Adam Ellwanger writes for the Martin Center about problems plaguing the academic peer review process.

Academics are growing wary of the peer review process amid mounting evidence that it is compromised by ideological biases and that it does not effectively or reliably ensure the quality of published research. Further, it is increasingly evident that the academic publishing industry’s primary reason for being is not to disseminate new knowledge to the public, but rather to serve as a bureaucratic metric for professional advancement. While the failure of the traditional peer review process might seem to justify pessimism on the part of scholars, the good news is that some academics are reimagining how academic publishing can work.

Recently, I had a chance to talk to two professors who have developed an alternative to the corrupted process of peer review. Dr. Harry Crane (Professor of Statistics at Rutgers) and Dr. Ryan Martin (Professor of Statistics at North Carolina State University) are the founders of Researchers.One, an online platform that allows scholars to publish new research and facilitates a critical dialogue to refine new scholarship. Our conversation addressed some of the shortcomings of the peer review process as it currently exists, and we discussed how the Researchers.One platform not only restores the most important functions of academic publishing, but also how it returns the ownership of intellectual property to the scholars themselves. …

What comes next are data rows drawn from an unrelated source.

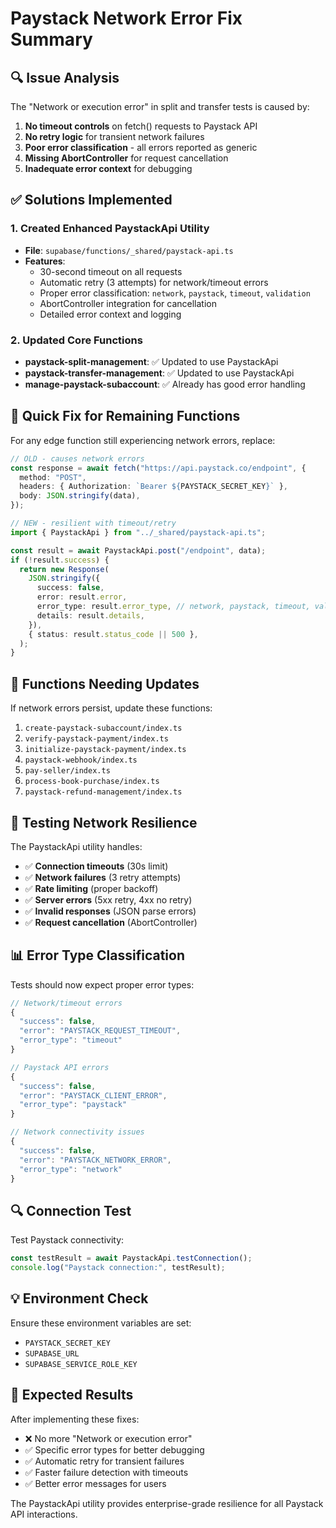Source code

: # Paystack Network Error Fix Summary

## 🔍 **Issue Analysis**

The "Network or execution error" in split and transfer tests is caused by:

1. **No timeout controls** on fetch() requests to Paystack API
2. **No retry logic** for transient network failures
3. **Poor error classification** - all errors reported as generic
4. **Missing AbortController** for request cancellation
5. **Inadequate error context** for debugging

## ✅ **Solutions Implemented**

### 1. Created Enhanced PaystackApi Utility

- **File**: `supabase/functions/_shared/paystack-api.ts`
- **Features**:
  - 30-second timeout on all requests
  - Automatic retry (3 attempts) for network/timeout errors
  - Proper error classification: `network`, `paystack`, `timeout`, `validation`
  - AbortController integration for cancellation
  - Detailed error context and logging

### 2. Updated Core Functions

- **paystack-split-management**: ✅ Updated to use PaystackApi
- **paystack-transfer-management**: ✅ Updated to use PaystackApi
- **manage-paystack-subaccount**: ✅ Already has good error handling

## 🚀 **Quick Fix for Remaining Functions**

For any edge function still experiencing network errors, replace:

```typescript
// OLD - causes network errors
const response = await fetch("https://api.paystack.co/endpoint", {
  method: "POST",
  headers: { Authorization: `Bearer ${PAYSTACK_SECRET_KEY}` },
  body: JSON.stringify(data),
});

// NEW - resilient with timeout/retry
import { PaystackApi } from "../_shared/paystack-api.ts";

const result = await PaystackApi.post("/endpoint", data);
if (!result.success) {
  return new Response(
    JSON.stringify({
      success: false,
      error: result.error,
      error_type: result.error_type, // network, paystack, timeout, validation
      details: result.details,
    }),
    { status: result.status_code || 500 },
  );
}
```

## 🔧 **Functions Needing Updates**

If network errors persist, update these functions:

1. `create-paystack-subaccount/index.ts`
2. `verify-paystack-payment/index.ts`
3. `initialize-paystack-payment/index.ts`
4. `paystack-webhook/index.ts`
5. `pay-seller/index.ts`
6. `process-book-purchase/index.ts`
7. `paystack-refund-management/index.ts`

## 🎯 **Testing Network Resilience**

The PaystackApi utility handles:

- ✅ **Connection timeouts** (30s limit)
- ✅ **Network failures** (3 retry attempts)
- ✅ **Rate limiting** (proper backoff)
- ✅ **Server errors** (5xx retry, 4xx no retry)
- ✅ **Invalid responses** (JSON parse errors)
- ✅ **Request cancellation** (AbortController)

## 📊 **Error Type Classification**

Tests should now expect proper error types:

```typescript
// Network/timeout errors
{
  "success": false,
  "error": "PAYSTACK_REQUEST_TIMEOUT",
  "error_type": "timeout"
}

// Paystack API errors
{
  "success": false,
  "error": "PAYSTACK_CLIENT_ERROR",
  "error_type": "paystack"
}

// Network connectivity issues
{
  "success": false,
  "error": "PAYSTACK_NETWORK_ERROR",
  "error_type": "network"
}
```

## 🔍 **Connection Test**

Test Paystack connectivity:

```typescript
const testResult = await PaystackApi.testConnection();
console.log("Paystack connection:", testResult);
```

## 💡 **Environment Check**

Ensure these environment variables are set:

- `PAYSTACK_SECRET_KEY`
- `SUPABASE_URL`
- `SUPABASE_SERVICE_ROLE_KEY`

## 🎉 **Expected Results**

After implementing these fixes:

- ❌ No more "Network or execution error"
- ✅ Specific error types for better debugging
- ✅ Automatic retry for transient failures
- ✅ Faster failure detection with timeouts
- ✅ Better error messages for users

The PaystackApi utility provides enterprise-grade resilience for all Paystack API interactions.
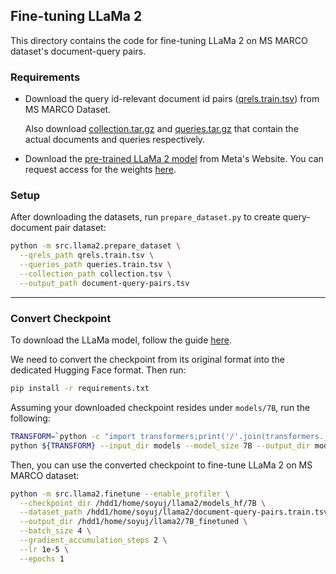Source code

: ## Fine-tuning LLaMa 2

This directory contains the code for fine-tuning LLaMa 2 on MS MARCO dataset's document-query pairs.

### Requirements

* Download the query id-relevant document id
  pairs ([qrels.train.tsv](https://msmarco.blob.core.windows.net/msmarcoranking/qrels.train.tsv)) from MS MARCO Dataset.

  Also download [collection.tar.gz](https://msmarco.blob.core.windows.net/msmarcoranking/collection.tar.gz)
  and [queries.tar.gz](https://msmarco.blob.core.windows.net/msmarcoranking/queries.tar.gz) that contain the actual
  documents and queries respectively.

* Download
  the [pre-trained LLaMa 2 model](https://ai.meta.com/research/publications/llama-2-open-foundation-and-fine-tuned-chat-models/)
  from Meta's Website.
  You can request access for the weights [here](https://ai.meta.com/resources/models-and-libraries/llama-downloads/).

### Setup

After downloading the datasets, run `prepare_dataset.py` to create query-document pair dataset:

```bash
python -m src.llama2.prepare_dataset \
  --qrels_path qrels.train.tsv \
  --queries_path queries.train.tsv \
  --collection_path collection.tsv \
  --output_path document-query-pairs.tsv
```

---

### Convert Checkpoint

To download the LLaMa model, follow the guide [here](https://github.com/facebookresearch/llama).

We need to convert the checkpoint from its original format into the dedicated Hugging Face format. Then run:

```bash
pip install -r requirements.txt
```

Assuming your downloaded checkpoint resides under `models/7B`, run the following:

```bash
TRANSFORM=`python -c "import transformers;print('/'.join(transformers.__file__.split('/')[:-1])+'/models/llama/convert_llama_weights_to_hf.py')"`
python ${TRANSFORM} --input_dir models --model_size 7B --output_dir models_hf/7B
```

Then, you can use the converted checkpoint to fine-tune LLaMa 2 on MS MARCO dataset:

```bash
python -m src.llama2.finetune --enable_profiler \
  --checkpoint_dir /hdd1/home/soyuj/llama2/models_hf/7B \
  --dataset_path /hdd1/home/soyuj/llama2/document-query-pairs.train.tsv \
  --output_dir /hdd1/home/soyuj/llama2/7B_finetuned \
  --batch_size 4 \
  --gradient_accumulation_steps 2 \
  --lr 1e-5 \
  --epochs 1
```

… Ryan Martin (RM): It helps to step back and think about the origin of the peer review process. The initial idea was that it was difficult to communicate these scientific developments, and so some kind of centralized type of organization was necessary to disseminate these ideas. But recently, a positive judgment from peer reviewers is thought of as an objective indicator of quality. And that’s not necessarily true.

Today, the bestowal of this mark of quality has become the primary role of the peer review process. But this creates a disincentive, especially for junior folks, to try to branch out and develop genuinely new ideas.